▸ DATA SECTION:
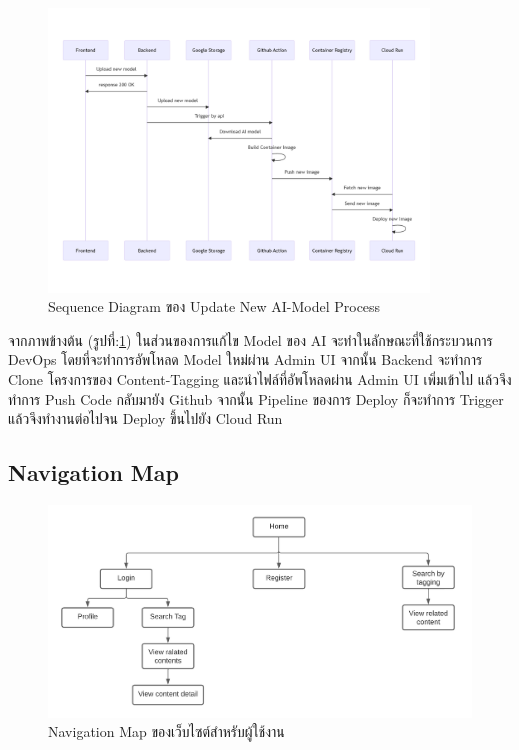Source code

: \documentclass[12pt,oneside,openright,a4paper]{cpe-thai-project}
\begin{document}
\begin{itemize}
  \begin{figure}[!ht]\centering
    \includegraphics[width=0.9\textwidth]{./img/ai_update.png}
    \caption{Sequence Diagram ของ Update New AI-Model Process}\label{fig:ai_update} 
  \end{figure}
  
  \hspace{1cm} จากภาพข้างต้น (รูปที่:\ref{fig:ai_update}) ในส่วนของการแก้ไข Model ของ AI จะทำในลักษณะที่ใช้กระบวนการ DevOps โดยที่จะทำการอัพโหลด Model ใหม่ผ่าน Admin UI 
  จากนั้น Backend จะทำการ Clone โครงการของ Content-Tagging และนำไฟล์ที่อัพโหลดผ่าน Admin UI เพิ่มเข้าไป แล้วจึงทำการ Push Code กลับมายัง Github 
  จากนั้น Pipeline ของการ Deploy ก็จะทำการ Trigger แล้วจึงทำงานต่อไปจน Deploy ขึ้นไปยัง Cloud Run 

\subsection{Navigation Map}
  \begin{figure}[!ht]\centering
    \includegraphics[width=13cm]{./img/nav.png}
    \caption{Navigation Map ของเว็บไซต์สำหรับผู้ใช้งาน}\label{fig:navmap} 
  \end{figure}


\end{itemize}
\end{document}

▸ YOUR GOAL:
The listing above must be restated word for word. Its pictures are to be left out.

▸ SOLVED PROBLEM:
Source code

: \documentclass[12pt,oneside,openright,a4paper]{cpe-thai-project}
\begin{document}
\begin{itemize}
  \begin{figure}[!ht]\centering
    \includegraphics[width=0.9\textwidth]{./img/ai_update.png}
    \caption{Sequence Diagram ของ Update New AI-Model Process}\label{fig:ai_update} 
  \end{figure}
  
  \hspace{1cm} จากภาพข้างต้น (รูปที่:\ref{fig:ai_update}) ในส่วนของการแก้ไข Model ของ AI จะทำในลักษณะที่ใช้กระบวนการ DevOps โดยที่จะทำการอัพโหลด Model ใหม่ผ่าน Admin UI 
  จากนั้น Backend จะทำการ Clone โครงการของ Content-Tagging และนำไฟล์ที่อัพโหลดผ่าน Admin UI เพิ่มเข้าไป แล้วจึงทำการ Push Code กลับมายัง Github 
  จากนั้น Pipeline ของการ Deploy ก็จะทำการ Trigger แล้วจึงทำงานต่อไปจน Deploy ขึ้นไปยัง Cloud Run 

\subsection{Navigation Map}
  \begin{figure}[!ht]\centering
    \includegraphics[width=13cm]{./img/nav.png}
    \caption{Navigation Map ของเว็บไซต์สำหรับผู้ใช้งาน}\label{fig:navmap} 
  \end{figure}


\end{itemize}
\end{document}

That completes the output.